Hillary Clinton is a Junior Senator from New York. When long-time New York Senator Daniel Patrick Moynihan announced his retirement, prominent Democratic politicians and advisors, including Charles B. Rangel, urged Clinton to run for the New York Senate seat in the U.S. Senate, 2000, elections. When she chose to run, the Clintons purchased a home in Chappaqua, New York, north of New York City. She expected to run against Rudy Giuliani, but he withdrew due to prostate cancer. She ran against Rick Lazio, who was a Congressman representing Suffolk County on Long Island. The contest was fierce, well-funded, and drew considerable national attention. She won the election on November 7 with 55% of the vote to Lazio's 43%. Clinton won the traditionally Democratic base of New York City by large margins, carried suburban Westchester County, lost Lazio's home base of Long Island, and showed surprising strength in upstate regions including Buffalo, Rochester and Syracuse.

When Clinton joined the Senate, she was widely reported to have kept a low public profile and learned the ways of the institution while building relationships with senators from both sides of the aisle, thus countering her polarizing celebrity. When Elizabeth Dole joined the Senate in 2003 in somewhat similar circumstances, she modeled her initial approach after Clinton's, as did the nationally visible Barack Obama in 2005.

Senator Clinton sits on five Senate Committees with a total of nine subcommittee assignments: the Senate Committee on Armed Services with three subcommittee assignments, on Airland, on Emerging Threats and Capabilities, and on Readiness and Management Support; the Senate Committee on Environment and Public Works with two subcommittee assignments on Clean Air, Nuclear Plant Security & Community Development, and on Superfund & Environmental Health; the Senate Committee on Health, Education, Labor, and Pensions, with two subcommittee assignments, on Retirement & Aging and on Education & Childhood Development; and the Senate Special Committee on Aging.

Senator Clinton has made homeland security one of her top issues following the September 11, 2001 terrorist attacks on the World Trade Center in downtown New York City, especially regarding obtaining funding for recovery from the attacks and for improving security capabilities in the New York City area. Senator Clinton worked with Senator Charles E. Schumer to secure $21.4 billion in funding to assist clean up and recovery, to provide health tracking for first responders and volunteers at Ground Zero, and to create grants for redevelopment. In 2005, Clinton issued two studies that examined the disbursement of federal homeland security funds to local communities and first responders.

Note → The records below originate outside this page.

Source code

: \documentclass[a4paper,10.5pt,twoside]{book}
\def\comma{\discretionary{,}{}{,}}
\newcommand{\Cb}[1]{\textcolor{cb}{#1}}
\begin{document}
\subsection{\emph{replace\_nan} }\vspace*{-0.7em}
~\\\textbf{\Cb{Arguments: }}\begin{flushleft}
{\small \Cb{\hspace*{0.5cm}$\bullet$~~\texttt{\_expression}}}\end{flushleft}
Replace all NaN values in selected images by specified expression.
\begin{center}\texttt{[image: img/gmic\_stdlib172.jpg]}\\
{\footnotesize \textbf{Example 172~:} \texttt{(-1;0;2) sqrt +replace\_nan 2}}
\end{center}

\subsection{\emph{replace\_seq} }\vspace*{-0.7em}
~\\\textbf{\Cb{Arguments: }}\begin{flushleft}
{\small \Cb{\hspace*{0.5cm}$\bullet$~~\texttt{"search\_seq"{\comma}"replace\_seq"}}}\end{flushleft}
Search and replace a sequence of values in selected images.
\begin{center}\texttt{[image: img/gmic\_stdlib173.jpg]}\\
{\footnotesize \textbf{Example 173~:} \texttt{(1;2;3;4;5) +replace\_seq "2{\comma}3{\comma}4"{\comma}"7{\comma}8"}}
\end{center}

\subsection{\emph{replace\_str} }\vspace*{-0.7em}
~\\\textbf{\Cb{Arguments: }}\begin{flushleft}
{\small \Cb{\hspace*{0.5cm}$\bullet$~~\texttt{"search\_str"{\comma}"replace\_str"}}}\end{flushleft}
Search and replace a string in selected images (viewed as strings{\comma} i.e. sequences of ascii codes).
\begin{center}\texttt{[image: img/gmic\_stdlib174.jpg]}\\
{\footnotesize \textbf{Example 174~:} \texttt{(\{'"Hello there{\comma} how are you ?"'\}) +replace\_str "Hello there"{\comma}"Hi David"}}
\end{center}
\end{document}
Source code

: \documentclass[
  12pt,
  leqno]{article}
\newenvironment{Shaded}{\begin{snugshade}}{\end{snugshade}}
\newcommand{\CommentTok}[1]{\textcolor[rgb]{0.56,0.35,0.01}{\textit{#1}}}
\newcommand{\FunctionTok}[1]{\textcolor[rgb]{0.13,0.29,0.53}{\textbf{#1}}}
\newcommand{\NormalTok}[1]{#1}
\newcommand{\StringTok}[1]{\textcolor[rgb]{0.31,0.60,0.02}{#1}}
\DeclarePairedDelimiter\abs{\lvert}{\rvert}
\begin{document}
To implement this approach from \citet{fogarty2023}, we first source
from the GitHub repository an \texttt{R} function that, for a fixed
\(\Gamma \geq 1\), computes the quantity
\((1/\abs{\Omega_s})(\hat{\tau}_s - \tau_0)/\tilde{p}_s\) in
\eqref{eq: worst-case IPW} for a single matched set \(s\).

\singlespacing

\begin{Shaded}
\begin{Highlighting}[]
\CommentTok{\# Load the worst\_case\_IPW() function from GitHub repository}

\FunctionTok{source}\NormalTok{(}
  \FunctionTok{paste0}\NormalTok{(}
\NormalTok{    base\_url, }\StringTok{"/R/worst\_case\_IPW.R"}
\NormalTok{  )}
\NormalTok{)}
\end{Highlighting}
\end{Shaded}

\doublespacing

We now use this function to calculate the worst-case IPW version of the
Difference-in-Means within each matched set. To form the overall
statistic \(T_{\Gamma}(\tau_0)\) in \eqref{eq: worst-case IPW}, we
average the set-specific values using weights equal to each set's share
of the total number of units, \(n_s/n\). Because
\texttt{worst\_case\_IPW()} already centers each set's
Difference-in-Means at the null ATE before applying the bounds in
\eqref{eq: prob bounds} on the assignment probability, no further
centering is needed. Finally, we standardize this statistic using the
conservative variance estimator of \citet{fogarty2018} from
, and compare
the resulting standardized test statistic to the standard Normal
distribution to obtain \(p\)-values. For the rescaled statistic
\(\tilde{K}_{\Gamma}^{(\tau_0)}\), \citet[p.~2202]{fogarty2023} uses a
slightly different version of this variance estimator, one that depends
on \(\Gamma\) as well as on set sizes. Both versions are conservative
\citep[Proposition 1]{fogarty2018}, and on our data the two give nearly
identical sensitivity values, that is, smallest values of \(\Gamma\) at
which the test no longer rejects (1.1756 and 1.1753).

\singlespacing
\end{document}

Clinton has used her membership on the United States Senate Committee on Armed Services to take a strong position in favor of U.S. military action in Afghanistan – with the additional benefit that it greatly improved the lives of women in that country, who had suffered terribly under the rule of the Taliban – and a somewhat weaker position regarding action in Iraq (her vote in support of the Iraq War Resolution was criticized for being equivocal). Senator Clinton has visited U.S. forces (such as the Fort Drum, New York-based 10th Mountain Division) in both countries. In February 2005 she stated that much of Iraq was functioning well, elections in Iraq had succeeded, and that the insurgency there was failing. In July 2005 she co-introduced legislation to increase the size of the regular United States Army by 80,000 soldiers. By late 2005, with domestic debate intensifying over whether and when the U.S. should remove its forces from Iraq, Clinton stated that immediate withdrawal would be "a big mistake", leading to Iraq becoming "a failed state", but that the Bush administration's open-ended commitment to stay in Iraq was also misguided, as it gives Iraqis "an open-ended invitation not to take care of themselves." This centrist and somewhat vague stance caused frustration among the Democratic party's anti-war activists, who have even occasionally protested outside Clinton fundraisers. On June 13, 2006, Clinton was heckled as she restated her long-standing position against setting a timetable for withdrawing U.S forces from Iraq, while speaking in front of activists at the Take Back America conference in Washington. Though she was applauded while speaking on domestic issues and criticizing President Bush's handling of the war, boos, hisses, and chants where heard when she spoke against a timetable.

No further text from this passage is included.